#### Exercise details
Keep the pictures out and restate every record exactly.

------------------------

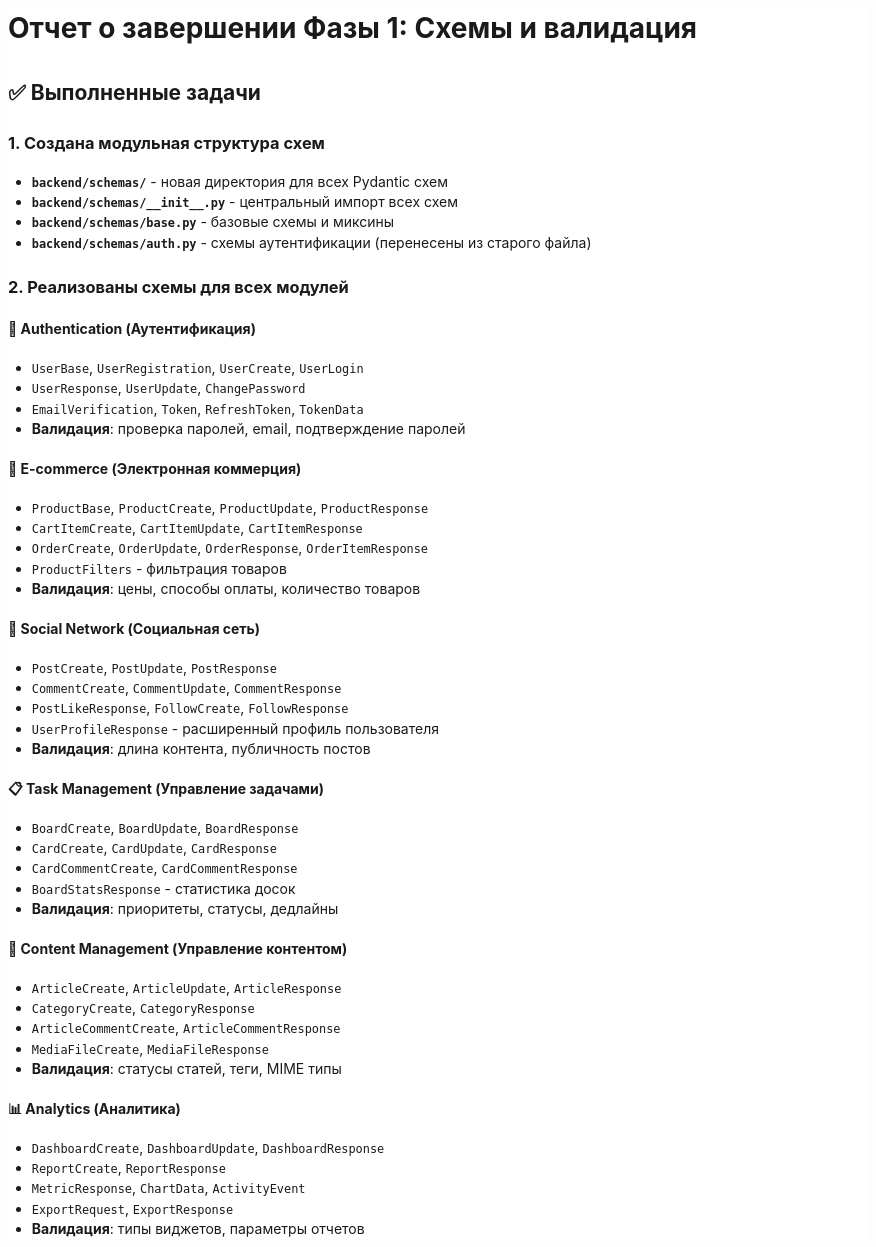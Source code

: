 # Отчет о завершении Фазы 1: Схемы и валидация

## ✅ Выполненные задачи

### 1. Создана модульная структура схем
- **`backend/schemas/`** - новая директория для всех Pydantic схем
- **`backend/schemas/__init__.py`** - центральный импорт всех схем
- **`backend/schemas/base.py`** - базовые схемы и миксины
- **`backend/schemas/auth.py`** - схемы аутентификации (перенесены из старого файла)

### 2. Реализованы схемы для всех модулей

#### 🔐 Authentication (Аутентификация)
- `UserBase`, `UserRegistration`, `UserCreate`, `UserLogin`
- `UserResponse`, `UserUpdate`, `ChangePassword`
- `EmailVerification`, `Token`, `RefreshToken`, `TokenData`
- **Валидация**: проверка паролей, email, подтверждение паролей

#### 🛒 E-commerce (Электронная коммерция)
- `ProductBase`, `ProductCreate`, `ProductUpdate`, `ProductResponse`
- `CartItemCreate`, `CartItemUpdate`, `CartItemResponse`
- `OrderCreate`, `OrderUpdate`, `OrderResponse`, `OrderItemResponse`
- `ProductFilters` - фильтрация товаров
- **Валидация**: цены, способы оплаты, количество товаров

#### 👥 Social Network (Социальная сеть)
- `PostCreate`, `PostUpdate`, `PostResponse`
- `CommentCreate`, `CommentUpdate`, `CommentResponse`
- `PostLikeResponse`, `FollowCreate`, `FollowResponse`
- `UserProfileResponse` - расширенный профиль пользователя
- **Валидация**: длина контента, публичность постов

#### 📋 Task Management (Управление задачами)
- `BoardCreate`, `BoardUpdate`, `BoardResponse`
- `CardCreate`, `CardUpdate`, `CardResponse`
- `CardCommentCreate`, `CardCommentResponse`
- `BoardStatsResponse` - статистика досок
- **Валидация**: приоритеты, статусы, дедлайны

#### 📝 Content Management (Управление контентом)
- `ArticleCreate`, `ArticleUpdate`, `ArticleResponse`
- `CategoryCreate`, `CategoryResponse`
- `ArticleCommentCreate`, `ArticleCommentResponse`
- `MediaFileCreate`, `MediaFileResponse`
- **Валидация**: статусы статей, теги, MIME типы

#### 📊 Analytics (Аналитика)
- `DashboardCreate`, `DashboardUpdate`, `DashboardResponse`
- `ReportCreate`, `ReportResponse`
- `MetricResponse`, `ChartData`, `ActivityEvent`
- `ExportRequest`, `ExportResponse`
- **Валидация**: типы виджетов, параметры отчетов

------------------------

#### Expected answer
Source code

: # Отчет о завершении Фазы 1: Схемы и валидация

## ✅ Выполненные задачи

### 1. Создана модульная структура схем
- **`backend/schemas/`** - новая директория для всех Pydantic схем
- **`backend/schemas/__init__.py`** - центральный импорт всех схем
- **`backend/schemas/base.py`** - базовые схемы и миксины
- **`backend/schemas/auth.py`** - схемы аутентификации (перенесены из старого файла)

### 2. Реализованы схемы для всех модулей

#### 🔐 Authentication (Аутентификация)
- `UserBase`, `UserRegistration`, `UserCreate`, `UserLogin`
- `UserResponse`, `UserUpdate`, `ChangePassword`
- `EmailVerification`, `Token`, `RefreshToken`, `TokenData`
- **Валидация**: проверка паролей, email, подтверждение паролей

#### 🛒 E-commerce (Электронная коммерция)
- `ProductBase`, `ProductCreate`, `ProductUpdate`, `ProductResponse`
- `CartItemCreate`, `CartItemUpdate`, `CartItemResponse`
- `OrderCreate`, `OrderUpdate`, `OrderResponse`, `OrderItemResponse`
- `ProductFilters` - фильтрация товаров
- **Валидация**: цены, способы оплаты, количество товаров

#### 👥 Social Network (Социальная сеть)
- `PostCreate`, `PostUpdate`, `PostResponse`
- `CommentCreate`, `CommentUpdate`, `CommentResponse`
- `PostLikeResponse`, `FollowCreate`, `FollowResponse`
- `UserProfileResponse` - расширенный профиль пользователя
- **Валидация**: длина контента, публичность постов

#### 📋 Task Management (Управление задачами)
- `BoardCreate`, `BoardUpdate`, `BoardResponse`
- `CardCreate`, `CardUpdate`, `CardResponse`
- `CardCommentCreate`, `CardCommentResponse`
- `BoardStatsResponse` - статистика досок
- **Валидация**: приоритеты, статусы, дедлайны

#### 📝 Content Management (Управление контентом)
- `ArticleCreate`, `ArticleUpdate`, `ArticleResponse`
- `CategoryCreate`, `CategoryResponse`
- `ArticleCommentCreate`, `ArticleCommentResponse`
- `MediaFileCreate`, `MediaFileResponse`
- **Валидация**: статусы статей, теги, MIME типы

#### 📊 Analytics (Аналитика)
- `DashboardCreate`, `DashboardUpdate`, `DashboardResponse`
- `ReportCreate`, `ReportResponse`
- `MetricResponse`, `ChartData`, `ActivityEvent`
- `ExportRequest`, `ExportResponse`
- **Валидация**: типы виджетов, параметры отчетов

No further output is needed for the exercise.